Normally Open (NO) / Normally Closed (NC)

The contact positions of switches and relay contacts in their de-energized state as shown on a ladder diagram. A normally open contact is an open circuit at rest and closes when actuated. A normally closed contact passes current at rest and opens when actuated. This convention is universal across all ladder diagram standards.

5.1.4 — Symbols and Legends

Every control drawing includes a legend (symbol list) that defines each graphical element used on that drawing. Apprentices must be able to read this legend before tracing any circuit — symbols are not universally standardized across all manufacturers, so a legend on one drawing may differ from another.

📋

Ladder Diagram Conventions

Ladder diagrams are the standard format for HVAC/R control wiring schematics.

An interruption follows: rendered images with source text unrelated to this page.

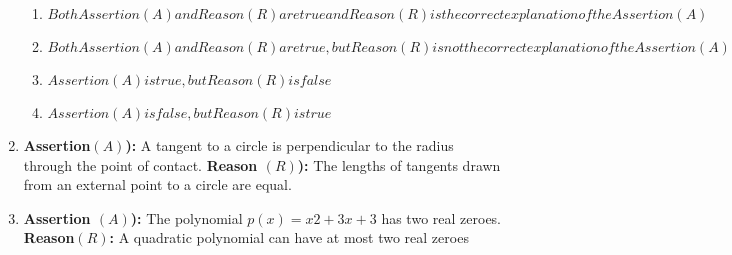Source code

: \documentclass[12pt-letter paper]{article}
\providecommand{\brak}[1]{\ensuremath{\left(#1\right)}}
\begin{document}
\begin{enumerate}
\begin{enumerate}
\item $ Both Assertion \brak{A} and Reason \brak{R} are true and Reason \brak{R} is the correct explanation of the Assertion \brak{A} $                          
\item $ Both Assertion \brak{A} and Reason \brak{R} are true,but Reason \brak{R} is not the correct explanation of the Assertion \brak{A} $  
\item $ Assertion \brak{A} is true, but Reason \brak{R}is false $  
\item $ Assertion\brak{A} is false, but Reason \brak{R} is true $
\end{enumerate}
\item \textbf{Assertion\brak{A}):} A tangent to a circle is perpendicular to the radius through the point of contact.
\textbf{Reason \brak{R}):} The lengths of tangents drawn from an external point to a circle are equal.                                                                       \item \textbf{Assertion \brak{A}):} The polynomial $p(x) = x2 + 3x + 3$ has two real zeroes.    
\textbf{Reason\brak{R}:} A quadratic polynomial can have at most two real zeroes    
\end{enumerate}      
\end{document}
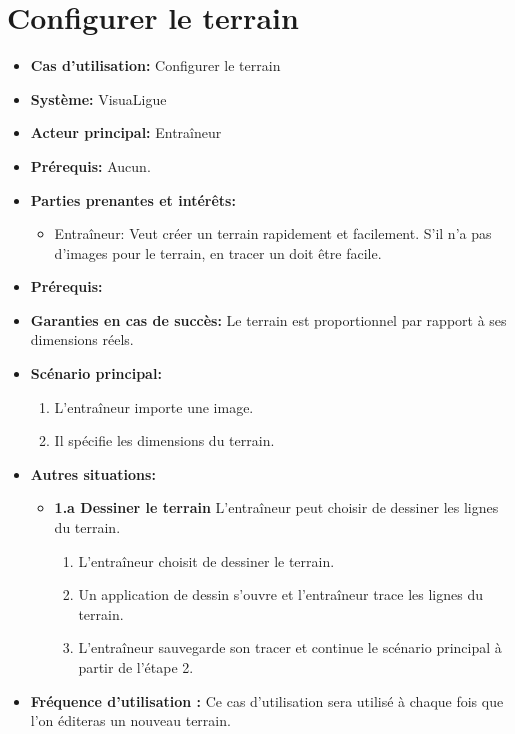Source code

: \section{Configurer le terrain}
\label{sec:configurer_le_terrain}

\begin{itemize}
    \item \textbf{Cas d'utilisation:} Configurer le terrain
    \item \textbf{Syst\`eme:} VisuaLigue
    \item \textbf{Acteur principal:} Entra\^ineur
    \item \textbf{Pr\'erequis:} Aucun.
    \item \textbf{Parties prenantes et int\'er\^ets:}
        \begin{itemize}
            \item Entraîneur: Veut créer un terrain rapidement et facilement. S'il n'a pas d'images pour le terrain, en tracer un doit être facile.
        \end{itemize}
    \item \textbf{Pr\'erequis:}
    \item \textbf{Garanties en cas de succ\`es:} Le terrain est proportionnel par rapport à ses dimensions réels.
    \item \textbf{Sc\'enario principal:}
        \begin{enumerate}
            \item L'entraîneur importe une image.
            \item Il spécifie les dimensions du terrain.
    \end{enumerate}
    \item \textbf{Autres situations:}
        \begin{itemize}
            \item \textbf{1.a Dessiner le terrain} L'entraîneur peut choisir de dessiner les lignes du terrain.
                \begin{enumerate}
                    \item L'entraîneur choisit de dessiner le terrain.
                    \item Un application de dessin s'ouvre et l'entraîneur trace les lignes du terrain.
                    \item L'entraîneur sauvegarde son tracer et continue le scénario principal à partir de l'étape 2.
               \end{enumerate}
 
        \end{itemize}
  	\item \textbf{Fréquence d'utilisation :} Ce cas d'utilisation sera utilisé à chaque fois que l'on éditeras un nouveau terrain.
\end{itemize}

The name comes from the appearance: two vertical power rails (the “legs”) connected by horizontal rungs — each rung representing one control circuit.

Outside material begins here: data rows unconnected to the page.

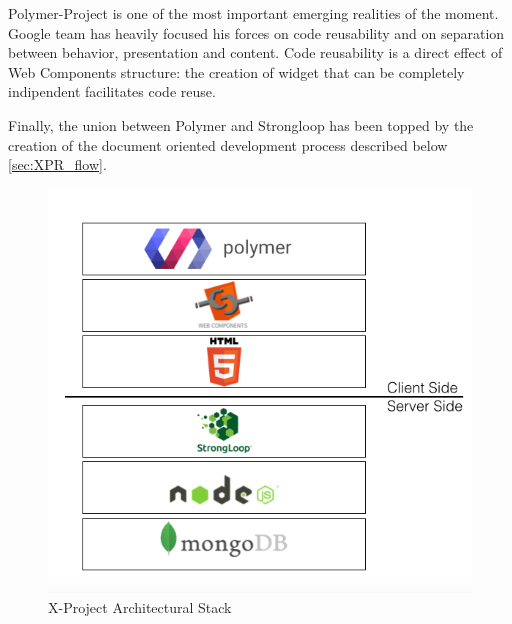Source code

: Polymer-Project is one of the most important emerging realities of the moment.
Google team has heavily focused his forces on code reusability and on separation between behavior, presentation and content.
Code reusability is a direct effect of Web Components structure: the creation of widget that can be completely indipendent facilitates code reuse.

Finally, the union between Polymer and Strongloop has been topped by the creation of the document oriented development process described below \ref{sec:XPR_flow}. 

\begin {figure}[h]
\graphicspath{{images/chapter_xpr/}}
\includegraphics[width=\textwidth]{XPR_stack}
\caption{X-Project Architectural Stack }
\end {figure}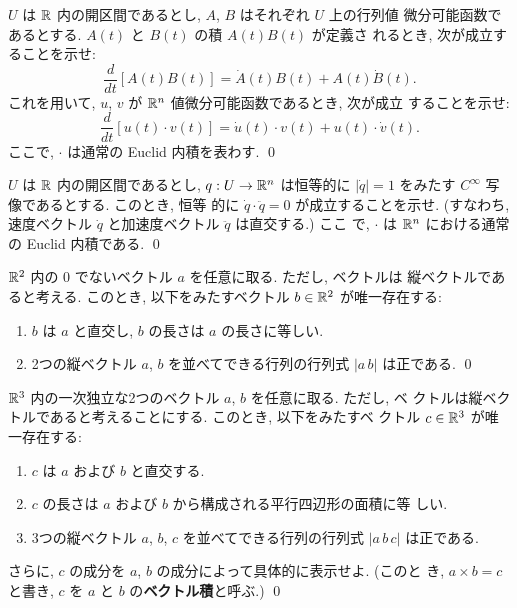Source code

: \documentclass[12pt,twoside]{jarticle}
\begin{document}
\begin{question}[微分のLeibnitz則]
  $U$ は ${\mathbb R}$ 内の開区間であるとし, $A$, $B$ はそれぞれ $U$ 上の行列値
  微分可能函数であるとする. $A(t)$ と $B(t)$ の積 $A(t)B(t)$ が定義さ
  れるとき, 次が成立することを示せ:
  \[
    \frac{d}{dt}\left[A(t)B(t)\right]
    = \dot{A}(t) B(t) + A(t) \dot{B}(t).
  \]
  これを用いて, $u$, $v$ が ${\mathbb R}^n$ 値微分可能函数であるとき, 次が成立
  することを示せ:
  \[
    \frac{d}{dt}\left[u(t)\cdot v(t)\right]
    = \dot{u}(t) \cdot v(t) + u(t) \cdot \dot{v}(t).
  \]
  ここで, $\cdot$ は通常の Euclid 内積を表わす. \qed
\end{question}

\begin{question}
  $U$ は ${\mathbb R}$ 内の開区間であるとし, $q : U \to {\mathbb R}^n$ は恒等的に 
  $|\dot{q}| = 1$ をみたす $C^\infty$ 写像であるとする. このとき, 恒等
  的に $\dot{q} \cdot \ddot{q} = 0$ が成立することを示せ. (すなわち, 
  速度ベクトル $\dot{q}$ と加速度ベクトル $\ddot{q}$ は直交する.) ここ
  で, $\cdot$ は ${\mathbb R}^n$ における通常の Euclid 内積である. \qed
\end{question}

\begin{question}
  ${\mathbb R}^2$ 内の $0$ でないベクトル $a$ を任意に取る. ただし, ベクトルは
  縦ベクトルであると考える. %
  このとき, 以下をみたすベクトル $b \in {\mathbb R}^2$ が唯一存在する:
  \begin{enumerate}
  \item $b$ は $a$ と直交し, $b$ の長さは $a$ の長さに等しい.
  \item 2つの縦ベクトル $a$, $b$ を並べてできる行列の行列式 $|a\, b|$ %
    は正である.  \qed
  \end{enumerate}
\end{question}

\begin{question}[ベクトル積]\label{q:vector-prod}
  ${\mathbb R}^3$ 内の一次独立な2つのベクトル $a$, $b$ を任意に取る. ただし, ベ
  クトルは縦ベクトルであると考えることにする. このとき, 以下をみたすベ
  クトル $c \in {\mathbb R}^3$ が唯一存在する:
  \begin{enumerate}
  \item $c$ は $a$ および $b$ と直交する.
  \item $c$ の長さは $a$ および $b$ から構成される平行四辺形の面積に等
    しい.
  \item 3つの縦ベクトル $a$, $b$, $c$ を並べてできる行列の行列式 %
    $|a\, b\, c|$ は正である.
  \end{enumerate}
  さらに, $c$ の成分を $a$, $b$ の成分によって具体的に表示せよ. (このと
  き, $a \times b = c$ と書き, $c$ を $a$ と $b$ の{\bf ベクトル積}と呼ぶ.)
  \qed
\end{question}
\end{document}
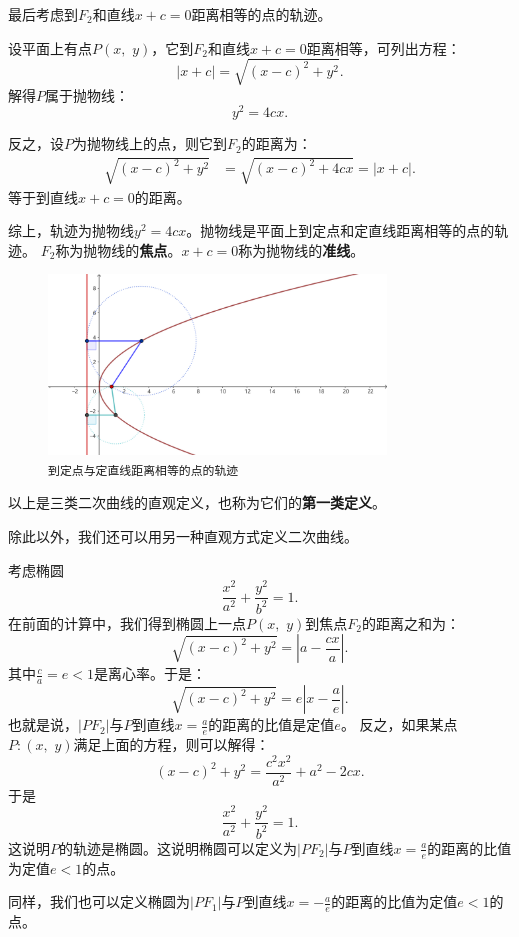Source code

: \documentclass[12pt,UTF8]{ctexbook}
\theoremstyle{definition}
\theoremstyle{plain}
\begin{document}
最后考虑到$F_2$和直线$x + c = 0$距离相等的点的轨迹。

设平面上有点$P(x, \,\,y)$，它到$F_2$和直线$x + c = 0$距离相等，可列出方程：
$$ \left|x + c\right| = \sqrt{(x - c)^2 + y^2}.$$
解得$P$属于抛物线：
$$ y^2 = 4cx.$$

反之，设$P$为抛物线上的点，则它到$F_2$的距离为：
\begin{align*}
    \sqrt{(x - c)^2 + y^2} &= \sqrt{(x - c)^2 + 4cx} = |x + c|.
\end{align*}
等于到直线$x + c = 0$的距离。

综上，轨迹为抛物线$ y^2 = 4cx$。抛物线是平面上到定点和定直线距离相等的点的轨迹。
$F_2$称为抛物线的\textbf{焦点}。$x + c = 0$称为抛物线的\textbf{准线}。

\begin{figure}[h] 
    \centering
    \includegraphics[width=0.8\textwidth]{tu/抛物线第一定义.png}
    \caption*{\texttt{到定点与定直线距离相等的点的轨迹}}
\end{figure}

以上是三类二次曲线的直观定义，也称为它们的\textbf{第一类定义}。

除此以外，我们还可以用另一种直观方式定义二次曲线。

考虑椭圆
$$ \frac{x^2}{a^2} + \frac{y^2}{b^2} = 1.$$
在前面的计算中，我们得到椭圆上一点$P(x,\,\,y)$到焦点$F_2$的距离之和为：
$$ \sqrt{(x - c)^2 + y^2} = \left|a - \frac{cx}{a}\right|.$$
其中$\frac{c}{a} = e < 1$是离心率。于是：
$$  \sqrt{(x - c)^2 + y^2} = e\left|x - \frac{a}{e}\right| . $$
也就是说，$|PF_2|$与$P$到直线$x = \frac{a}{e}$的距离的比值是定值$e$。
反之，如果某点$P:(x,\,\,y)$满足上面的方程，则可以解得：
$$ (x - c)^2 + y^2 = \frac{c^2x^2}{a^2} + a^2 -2cx.$$
于是
$$ \frac{x^2}{a^2} + \frac{y^2}{b^2} = 1.$$
这说明$P$的轨迹是椭圆。这说明椭圆可以定义为$|PF_2|$与$P$到直线$x = \frac{a}{e}$的距离的比值为定值$e<1$的点。

同样，我们也可以定义椭圆为$|PF_1|$与$P$到直线$x = -\frac{a}{e}$的距离的比值为定值$e<1$的点。
\end{document}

  • Left rail — line voltage (L1), typically 120 V or 240 V AC; all control power originates here
  • Right rail — neutral (N) or L2; circuits complete through this rail to complete the path
  • Each rung — reads left to right; contacts (switches, relay contacts) are in series on the left; the load (coil, motor, indicator) is at the right end
  • Line types — thick solid lines typically indicate power (line voltage) wiring; thin or dashed lines indicate low-voltage control or signal wiring; always check the legend to confirm
  • Rung numbering — rungs are numbered sequentially (1, 2, 3…) to allow cross-referencing between diagrams and sequence-of-operation documents
👀

Common Symbol Abbreviations

The following abbreviations appear on most HVAC/R control drawings. When a legend is present, always verify the drawing’s own definitions — some manufacturers use non-standard abbreviations.

TSTemperature Sensor / Thermostat
PSPressure Switch / Pressure Sensor
HPSHigh Pressure Switch (safety)
LPSLow Pressure Switch (safety)
RRelay (control relay coil or contacts)
CContactor coil
OLOverload Relay contacts
FRFan Relay
CRControl Relay
TTransformer
CBCircuit Breaker
NONormally Open contact
NCNormally Closed contact
DDCDirect Digital Controller output point
📝

Sensing, Controlling, and Controlled Devices

Control drawings classify every component into one of three functional roles. Keeping these categories clear when reading a drawing makes signal tracing faster and reduces errors during troubleshooting:

  • Sensing devices — measure the controlled variable and generate an input signal; examples: temperature sensor (NTC thermistor, RTD), pressure transducer (4–20 mA output), humidity sensor (0–10 VDC output). Shown near the process point on the drawing.
  • Controlling devices — compare the sensed value to setpoint and generate an output; examples: electronic thermostat, DDC controller module, pressure switch. Shown as a block or symbol at the middle of the signal chain.
  • Controlled devices — execute the output command to change the manipulated variable; examples: contactor, motorized valve actuator, VFD (receiving a speed reference), solenoid valve. Shown at the load end of each ladder rung.
📚
313A and 313D Compliance

The symbol conventions and terminology used in this lesson align with the drawing and specification standards referenced in Ontario’s 313A (Refrigeration and Air Conditioning) and 313D (Domestic and Commercial Refrigeration) apprenticeship standards. When reading any control drawing on site, always locate the legend first, confirm which standard the drawing follows, and verify setting ranges against the manufacturer’s specification sheet before making any adjustments.